The signal is that European road freight remains under margin pressure, while Baltic logistics scale is still being financed by banks. The question is whether bank-financed fleet renewal remains comfortable if freight margins stay weak and capital costs rise.
Bifinity / Binance
Bifinity, linked to Binance, is exiting Lithuania under MiCA and licensing pressure.
The company did not receive the crypto-asset service provider licence required under the new regime. In 2024, Bifinity generated €123.98m in revenue and €62.2m in net profit, and was among major Lithuanian taxpayers.
Lithuania’s fintech reputation is meeting a stricter crypto-licensing filter.
Avia Solutions Group / Helisota
Avia Solutions Group is liquidating Helisota, its Kaunas-based helicopter-maintenance company.
Helisota stopped servicing Russian helicopters after Russia’s full-scale invasion of Ukraine in 2022. The company now has 3 employees, down from about 30 a year earlier. In 2025, revenue fell to €75,000, while the company posted a €1.5m net loss.
The case is small, but it shows how the exit from Russian and Soviet helicopter maintenance affected a legacy aviation-services niche.
Energy, fuel, infrastructure, industry and agriculture
Military vehicles
Lithuania signed a military vehicle procurement contract worth about €1bn.
The contract covers military SUVs and lorries, with deliveries planned for 2026–2032.
Defence demand is becoming a logistics, maintenance and supply-chain market.
Jonava Defence Hub
A Canadian-backed company plans a defence-industrial and logistics park near Jonava and Rukla.
The potential investment scale is up to €500m. The site covers around 180 ha and could create 200–500 jobs.
The project is not yet a confirmed investment. It still depends on zoning, environmental assessment, design and permits. But it shows Lithuania trying to build defence geography, not only buy equipment.
Electricity prices
Lithuania’s average wholesale electricity price rose 41% month-on-month in May to €82.33/MWh. Latvia’s price rose 43% to €82.26/MWh, while Estonia’s rose 11% to €60.26/MWh.
Lithuania produced 103% of its own electricity demand in May, yet prices still rose sharply. Prices ranged from –€13.55/MWh to €330.53/MWh in 15-minute trading intervals.
Domestic generation does not equal price insulation. Weather, interconnectors, hydro, regional flows and market structure still matter. The mechanism behind this divergence was covered in our May electricity analysis.
Gas flows
Lithuanian gas consumption fell to 1.1 TWh in May, down 8% year-on-year.
At the same time, flows to Latvia through Kiemėnai rose 39% to 1.6 TWh, supported by Inčukalns storage filling and lower imports through Finland’s Inkoo LNG terminal. Klaipėda LNG remained the main source, with about 2.8 TWh delivered in May.

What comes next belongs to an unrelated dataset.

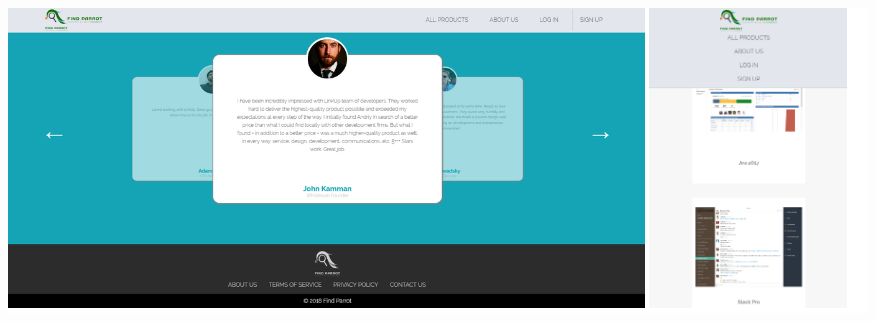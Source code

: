   <img src="https://github.com/san616mofo/LinkUpStudio-Practice-1/blob/master/screenshots/task1/2.png?raw=true" height="300px" alt="task1-img2"/>
  <img src="https://github.com/san616mofo/LinkUpStudio-Practice-1/blob/master/screenshots/task1/3.png?raw=true" height="300px" alt="task1-img3"/>
</div>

This shows Lithuania’s role as a regional gas node, not only a national gas market.
Feed shortage
Lithuanian farmers warned about feed-shortage risks after late spring, frosts and lower fertiliser use.
One cattle farmer reported that the first grass harvest was about half of last year’s level. Farmers expect at least one-third less grass overall.
This is an early food-chain pressure signal. It may affect livestock margins, milk production and next-year crop expectations.
Sources of information
This Week Map is based on official data, central-bank releases and reporting from public and business media in Estonia, Latvia and Lithuania.